И вот нынешний популярный, собственно, лозунг оппозиции, что мы мечтаем о прекрасной России будущего, неважно, какое, очевидно, она у каждого своя, но есть какая-то прекрасная Россия будущего. А то, что сейчас – это тоже понарошку. Это временное, это черновик. И для меньшинства, для подавляемого меньшинства, жаждущего, наверное, реванша, это, наверное, нормально, что вот да, мы придем и подарок наведем.
Но удивительно, что это же отношение к жизни, очевидно, так бросается в глаза, с таким же отношением к жизни живет и власть, живет та большая власть, которая принимает решения и буквально владеет Россией. Они как бы, как Гауди в Барселоне, строил свою Саграду Фамилию, строил, строил, погиб, прошло сто лет – ее до сих пор строят. Здесь то же самое. Сооружение вот того финального государства продолжается на протяжении всех этих лет. И не останавливается. И вот то, что сейчас (принято называть там усилением репрессий, закручиванием гаек и так далее) – это как будто бы тоже такое стремление к совершенству. То есть, да, сейчас, даже с точки зрения Путина какое-то временное состояние России, промежуточное, черновичок: а вот теперь мы избавимся от иноагентов, избавимся от этих активистов, избавимся от тех, от тех, от тех. И однажды наступит та вот окончательная реальность, ради которой все это и делается.

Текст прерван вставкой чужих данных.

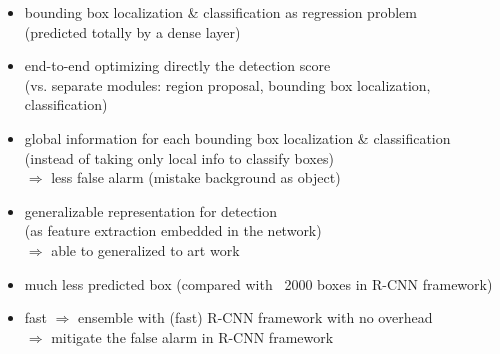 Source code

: \begin{itemize}
\begin{itemize}
		\begin{itemize}
		\item bounding box localization \& classification as regression problem \\
		(predicted totally by a dense layer)
		\item end-to-end optimizing directly the detection score \\
		(vs. separate modules: region proposal, bounding box localization, classification)
		\item global information for each bounding box localization \& classification \\
		(instead of taking only local info to classify boxes) \\
		$\Rightarrow$ less false alarm (mistake background as object)
		\item generalizable representation for detection \\
		(as feature extraction embedded in the network) \\
		$\Rightarrow$ able to generalized to art work
		\item much less predicted box (compared with ~2000 boxes in R-CNN framework)
		\item fast $\Rightarrow$ ensemble with (fast) R-CNN framework with no overhead \\
		$\Rightarrow$ mitigate the false alarm in R-CNN framework
		\end{itemize}
	\end{itemize}


\end{itemize}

А она же никогда не наступит. В итоге вот, да, ты пропопол все сорняки, я сам (в Британии так принято) отчасти садовник, прополол и вроде бы да, красивый газон. А пошел дождик, на утро там вырос опять какой-то кусок чертополоха. Как же так! Я вчера стриг газон! Оказывается, нет. Оказывается, невозможно его постричь так, чтобы раз и навсегда он оставался гладким.

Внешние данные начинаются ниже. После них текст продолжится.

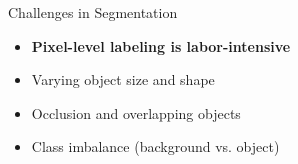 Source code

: \begin{frame}{Challenges in Segmentation}
    \begin{itemize}
        \item \textbf{Pixel-level labeling is labor-intensive}
        \item Varying object size and shape
        \item Occlusion and overlapping objects
        \item Class imbalance (background vs. object)
    \end{itemize}
\end{frame}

И вот эта беда, когда люди как репетируют свою будущую жизнь, а она не наступает. Думаю, что эта беда и есть родовая травма Российского государства, которая до сих пор не преодолена вообще никем. И именно с нею надо бороться, понимать, что Россия именно такова, какова она перед нами. И с теми, когда считаешь иноагентами, и с теми, кто тебе не нравится, и улучшать ее не нужно, потому что ты ее, в итоге, просто превратишь как в продолжаемой метафоре с газоном, превратишь в выжженное поле.